Masbateño love poem
An espiho
An imo imahe sa espiho
Amo an akon pinakamatahom na tula
Pero pagdali kay ini nawawara
Ini na akon urhi na “Palangga ta ikaw”!


→ French poem ←
Masbateño language
A short translation of my love poem in Minasbate (Masbateño, autonym Masbatenyo) language. This Austronesian, Malayo-Polynesian, Central Visayan language is spoken in the Masbate province (Masbate, Ticao, and Burias Islands) in the Philippines.
Minasbate, shares some similarities with Capiznon, Hiligaynon, and Sorsoganon.
Also influenced by Waray, Bicolano, and Cebuano, it has approximately 600,000 speakers. For less than one-eighth of them, it is their mother tongue.
The Minasbate (Masbatenyo) people use it to communicate with each other, and teach it in their schools.
Generally, this language is divided into three dialectal variants: northern, southern, and western. This translation comes from the capital, the city of Masbate, where people speak the northern dialect.
Masbate
The province of Masbate, which is in the center of the Philippines, includes three main islands (Masbate, the largest, Burias to the north and Ticao to the east) and 15 smaller islands.
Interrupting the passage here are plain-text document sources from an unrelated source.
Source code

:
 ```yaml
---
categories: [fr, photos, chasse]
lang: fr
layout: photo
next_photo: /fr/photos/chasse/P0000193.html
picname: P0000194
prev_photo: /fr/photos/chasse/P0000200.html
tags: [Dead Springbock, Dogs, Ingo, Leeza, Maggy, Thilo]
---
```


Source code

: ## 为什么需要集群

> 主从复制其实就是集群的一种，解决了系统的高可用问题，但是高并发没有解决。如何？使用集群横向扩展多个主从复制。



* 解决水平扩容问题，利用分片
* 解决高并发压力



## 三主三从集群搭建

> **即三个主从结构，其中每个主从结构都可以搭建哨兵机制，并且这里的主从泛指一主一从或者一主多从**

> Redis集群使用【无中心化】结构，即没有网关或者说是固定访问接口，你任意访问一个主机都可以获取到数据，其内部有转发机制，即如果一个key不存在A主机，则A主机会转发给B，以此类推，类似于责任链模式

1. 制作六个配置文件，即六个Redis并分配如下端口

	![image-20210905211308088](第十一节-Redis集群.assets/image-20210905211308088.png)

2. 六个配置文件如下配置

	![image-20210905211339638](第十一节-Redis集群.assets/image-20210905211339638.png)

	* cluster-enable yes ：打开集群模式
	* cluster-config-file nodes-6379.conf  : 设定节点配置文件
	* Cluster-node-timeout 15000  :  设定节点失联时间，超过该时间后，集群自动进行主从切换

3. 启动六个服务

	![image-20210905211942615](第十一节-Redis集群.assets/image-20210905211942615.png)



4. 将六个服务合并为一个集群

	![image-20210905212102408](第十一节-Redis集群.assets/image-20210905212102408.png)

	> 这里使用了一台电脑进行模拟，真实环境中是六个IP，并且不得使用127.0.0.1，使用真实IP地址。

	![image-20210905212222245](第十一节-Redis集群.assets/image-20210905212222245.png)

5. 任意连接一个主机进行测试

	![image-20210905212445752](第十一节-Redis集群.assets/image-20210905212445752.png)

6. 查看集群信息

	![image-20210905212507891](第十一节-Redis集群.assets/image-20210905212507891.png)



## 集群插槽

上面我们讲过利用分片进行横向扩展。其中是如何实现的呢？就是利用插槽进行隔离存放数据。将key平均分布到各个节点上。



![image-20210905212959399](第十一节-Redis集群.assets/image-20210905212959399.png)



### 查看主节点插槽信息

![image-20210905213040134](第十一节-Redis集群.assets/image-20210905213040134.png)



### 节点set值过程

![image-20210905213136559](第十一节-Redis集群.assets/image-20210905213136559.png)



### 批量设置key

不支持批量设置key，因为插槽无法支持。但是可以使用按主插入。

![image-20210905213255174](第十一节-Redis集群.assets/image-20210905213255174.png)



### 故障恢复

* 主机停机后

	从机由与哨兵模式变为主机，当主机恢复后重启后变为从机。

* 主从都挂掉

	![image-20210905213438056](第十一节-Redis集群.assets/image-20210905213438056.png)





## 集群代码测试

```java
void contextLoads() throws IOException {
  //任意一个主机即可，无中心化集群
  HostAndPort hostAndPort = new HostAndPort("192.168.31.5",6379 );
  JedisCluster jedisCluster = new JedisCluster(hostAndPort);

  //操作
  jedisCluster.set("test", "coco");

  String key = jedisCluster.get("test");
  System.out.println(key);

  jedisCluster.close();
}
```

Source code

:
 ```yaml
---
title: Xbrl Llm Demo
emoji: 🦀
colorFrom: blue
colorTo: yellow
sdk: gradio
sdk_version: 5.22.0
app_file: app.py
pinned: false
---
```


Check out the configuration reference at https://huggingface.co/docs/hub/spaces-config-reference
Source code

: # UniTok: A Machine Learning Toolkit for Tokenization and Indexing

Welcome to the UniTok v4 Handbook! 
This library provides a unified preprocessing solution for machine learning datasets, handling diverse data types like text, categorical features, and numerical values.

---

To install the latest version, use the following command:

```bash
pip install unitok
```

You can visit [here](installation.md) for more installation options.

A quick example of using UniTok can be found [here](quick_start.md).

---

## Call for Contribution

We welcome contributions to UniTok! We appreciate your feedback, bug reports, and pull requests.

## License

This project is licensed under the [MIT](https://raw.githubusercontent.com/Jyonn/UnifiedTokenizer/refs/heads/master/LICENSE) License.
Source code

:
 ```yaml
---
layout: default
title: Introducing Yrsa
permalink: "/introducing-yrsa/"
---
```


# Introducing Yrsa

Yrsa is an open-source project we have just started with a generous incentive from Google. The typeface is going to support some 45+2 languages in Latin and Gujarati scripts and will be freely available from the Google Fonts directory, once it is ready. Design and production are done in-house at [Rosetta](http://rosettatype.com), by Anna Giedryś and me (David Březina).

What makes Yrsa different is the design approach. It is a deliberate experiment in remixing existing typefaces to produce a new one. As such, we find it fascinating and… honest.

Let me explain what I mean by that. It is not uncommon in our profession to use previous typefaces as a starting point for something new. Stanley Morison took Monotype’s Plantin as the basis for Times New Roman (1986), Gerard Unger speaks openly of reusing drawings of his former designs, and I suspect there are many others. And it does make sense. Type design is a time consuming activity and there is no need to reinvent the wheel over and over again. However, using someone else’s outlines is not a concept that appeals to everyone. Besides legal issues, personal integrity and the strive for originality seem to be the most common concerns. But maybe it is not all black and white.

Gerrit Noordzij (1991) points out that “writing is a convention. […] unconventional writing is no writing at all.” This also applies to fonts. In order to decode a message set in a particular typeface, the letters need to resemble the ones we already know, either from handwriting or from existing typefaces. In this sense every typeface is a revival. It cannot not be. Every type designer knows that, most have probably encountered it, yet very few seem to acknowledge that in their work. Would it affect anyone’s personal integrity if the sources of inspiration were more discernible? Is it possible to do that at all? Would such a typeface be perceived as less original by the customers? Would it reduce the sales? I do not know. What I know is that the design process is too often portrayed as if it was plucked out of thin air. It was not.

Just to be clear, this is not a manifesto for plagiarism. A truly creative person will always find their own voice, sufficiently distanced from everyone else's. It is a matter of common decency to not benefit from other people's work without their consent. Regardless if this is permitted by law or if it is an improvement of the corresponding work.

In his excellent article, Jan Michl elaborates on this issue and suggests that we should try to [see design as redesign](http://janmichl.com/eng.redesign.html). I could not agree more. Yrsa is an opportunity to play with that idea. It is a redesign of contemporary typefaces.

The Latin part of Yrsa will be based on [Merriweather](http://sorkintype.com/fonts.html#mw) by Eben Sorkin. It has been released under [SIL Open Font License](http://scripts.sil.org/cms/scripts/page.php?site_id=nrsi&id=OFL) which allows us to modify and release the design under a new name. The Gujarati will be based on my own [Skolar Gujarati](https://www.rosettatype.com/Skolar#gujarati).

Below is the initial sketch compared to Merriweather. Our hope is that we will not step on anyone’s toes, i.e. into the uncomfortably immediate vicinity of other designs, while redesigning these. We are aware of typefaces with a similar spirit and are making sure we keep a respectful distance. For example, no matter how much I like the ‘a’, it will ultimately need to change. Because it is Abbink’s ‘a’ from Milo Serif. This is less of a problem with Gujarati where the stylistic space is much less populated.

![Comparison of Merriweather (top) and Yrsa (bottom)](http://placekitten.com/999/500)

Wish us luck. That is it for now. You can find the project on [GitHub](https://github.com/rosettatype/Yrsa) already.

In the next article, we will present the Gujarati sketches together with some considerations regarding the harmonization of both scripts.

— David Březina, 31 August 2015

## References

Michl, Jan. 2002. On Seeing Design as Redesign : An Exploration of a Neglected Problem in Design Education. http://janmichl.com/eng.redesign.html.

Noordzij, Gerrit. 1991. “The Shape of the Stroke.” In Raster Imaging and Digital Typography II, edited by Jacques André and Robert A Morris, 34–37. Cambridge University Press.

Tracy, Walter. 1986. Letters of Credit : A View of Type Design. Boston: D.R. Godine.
Their central location has long made these islands a crossroads, a melting pot of cultures and languages. Particularly, in the 1960s, when a massive influx of migrants settled there.
The word Masbate has a controversial origin... mas bati (better understood), masa batí (to mix, beat), or perhaps basbat, which refers to its gold mines.
After Indonesian and Chinese traders, these volcanic islands were reached in the 16th century by the Spanish (Luiz Enriquez de Guzman).
Masbate's wealth is based on fishing, crops (rice, coconuts (copra), corn, and tobacco), livestock, and mining, particularly gold and manganese.